DESDE O BERÇO, LITERALMENTE
A marca Ford tem feito vários esforços de reposicionamento para evoluir de uma marca de automóveis para uma marca de mobilidade, no sentido mais amplo. Para ampliar e enriquecer o modo como é percebida pelos consumidores, a marca americana está redefinindo a concessionária de veículos como um hub de mobilidade e pode, até mesmo, conceber… um berço! Sim, um berço que simula o famoso passeio de carro (balanço, iluminação, barulhinho do bem…) para a criança dormir.

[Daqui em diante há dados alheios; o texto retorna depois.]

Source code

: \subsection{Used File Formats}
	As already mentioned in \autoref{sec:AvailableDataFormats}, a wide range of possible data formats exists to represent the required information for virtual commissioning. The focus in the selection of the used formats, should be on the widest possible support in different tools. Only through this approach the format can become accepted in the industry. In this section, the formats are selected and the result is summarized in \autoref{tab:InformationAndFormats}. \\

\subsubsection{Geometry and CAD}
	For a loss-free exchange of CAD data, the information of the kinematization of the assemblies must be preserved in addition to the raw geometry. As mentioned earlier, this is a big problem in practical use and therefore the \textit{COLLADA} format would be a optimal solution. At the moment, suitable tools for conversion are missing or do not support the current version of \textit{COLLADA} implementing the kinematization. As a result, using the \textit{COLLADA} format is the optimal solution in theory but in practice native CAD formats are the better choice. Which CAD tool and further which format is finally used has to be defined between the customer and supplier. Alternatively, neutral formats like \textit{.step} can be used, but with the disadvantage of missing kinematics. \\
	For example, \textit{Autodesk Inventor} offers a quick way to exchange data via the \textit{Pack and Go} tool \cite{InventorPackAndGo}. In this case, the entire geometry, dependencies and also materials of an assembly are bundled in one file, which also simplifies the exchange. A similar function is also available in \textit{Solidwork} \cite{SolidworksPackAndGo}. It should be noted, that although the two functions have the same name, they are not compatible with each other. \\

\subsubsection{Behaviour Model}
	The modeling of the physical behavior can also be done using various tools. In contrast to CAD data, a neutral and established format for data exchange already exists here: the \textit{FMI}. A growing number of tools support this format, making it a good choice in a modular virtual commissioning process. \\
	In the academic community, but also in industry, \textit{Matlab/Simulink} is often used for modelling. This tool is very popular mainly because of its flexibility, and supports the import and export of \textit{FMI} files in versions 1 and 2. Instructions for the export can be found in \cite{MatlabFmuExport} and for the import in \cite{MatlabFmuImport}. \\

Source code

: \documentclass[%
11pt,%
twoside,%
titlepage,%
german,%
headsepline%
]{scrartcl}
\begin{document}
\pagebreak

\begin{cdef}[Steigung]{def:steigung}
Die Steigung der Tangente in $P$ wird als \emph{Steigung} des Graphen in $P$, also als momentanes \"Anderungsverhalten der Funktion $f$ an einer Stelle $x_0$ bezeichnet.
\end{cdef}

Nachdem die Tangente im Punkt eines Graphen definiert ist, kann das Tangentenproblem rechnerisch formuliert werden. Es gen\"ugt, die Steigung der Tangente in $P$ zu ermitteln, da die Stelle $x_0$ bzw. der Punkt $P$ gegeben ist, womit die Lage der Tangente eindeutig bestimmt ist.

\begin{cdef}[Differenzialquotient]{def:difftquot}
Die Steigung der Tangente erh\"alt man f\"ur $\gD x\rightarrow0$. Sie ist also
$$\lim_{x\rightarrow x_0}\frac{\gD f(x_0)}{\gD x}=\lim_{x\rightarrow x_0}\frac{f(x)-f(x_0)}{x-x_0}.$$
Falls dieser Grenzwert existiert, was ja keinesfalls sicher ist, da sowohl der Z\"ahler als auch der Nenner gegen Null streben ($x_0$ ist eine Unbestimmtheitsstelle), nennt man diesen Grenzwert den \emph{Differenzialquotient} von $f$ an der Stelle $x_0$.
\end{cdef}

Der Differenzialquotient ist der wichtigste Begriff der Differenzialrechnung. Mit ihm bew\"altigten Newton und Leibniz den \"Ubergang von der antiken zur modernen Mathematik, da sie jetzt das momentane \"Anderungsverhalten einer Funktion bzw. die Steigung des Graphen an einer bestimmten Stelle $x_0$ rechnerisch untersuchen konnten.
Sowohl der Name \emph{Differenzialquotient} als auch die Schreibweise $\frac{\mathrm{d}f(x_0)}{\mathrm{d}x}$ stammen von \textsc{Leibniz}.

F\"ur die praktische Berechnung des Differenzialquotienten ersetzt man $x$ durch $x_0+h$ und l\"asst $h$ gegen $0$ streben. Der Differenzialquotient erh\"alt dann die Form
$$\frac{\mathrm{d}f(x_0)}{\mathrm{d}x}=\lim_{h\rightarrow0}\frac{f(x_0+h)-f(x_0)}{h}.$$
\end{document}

https://www.youtube.com/watch?time_continue=31&v=4F-QxDNFZjE
MINI-INFLUENCERS
Eles estão em toda parte e, como não poderia deixar de ser, entre as crianças também. Nas redes sociais e nos vídeos do Youtube, os mini-influencers já estão no radar das marcas de brinquedos, moda, alimentação, festas, entretenimento e de tantos outros segmentos de olho em um mercado gigantesco.
No Instagram, verdadeiro eldorado dos influencers, a fashionista mirim Coco Pink Princess (4 aninhos!) já amealhou 476 mil seguidores… Titi, a filhota de Bruno Gagliasso e Giovanna Ewbank, tem sua imagem reiteradamente difundida pelo casal, com mensagens e ações de inclusão.
SMART TOYS
Brincar enquanto se educa, educar quando se brinca, esse par já é tradicional – mas ganha novos aspectos, conforme as demandas sociais avançam e as crianças, de seu lado, ficam mais rápidas e espertas.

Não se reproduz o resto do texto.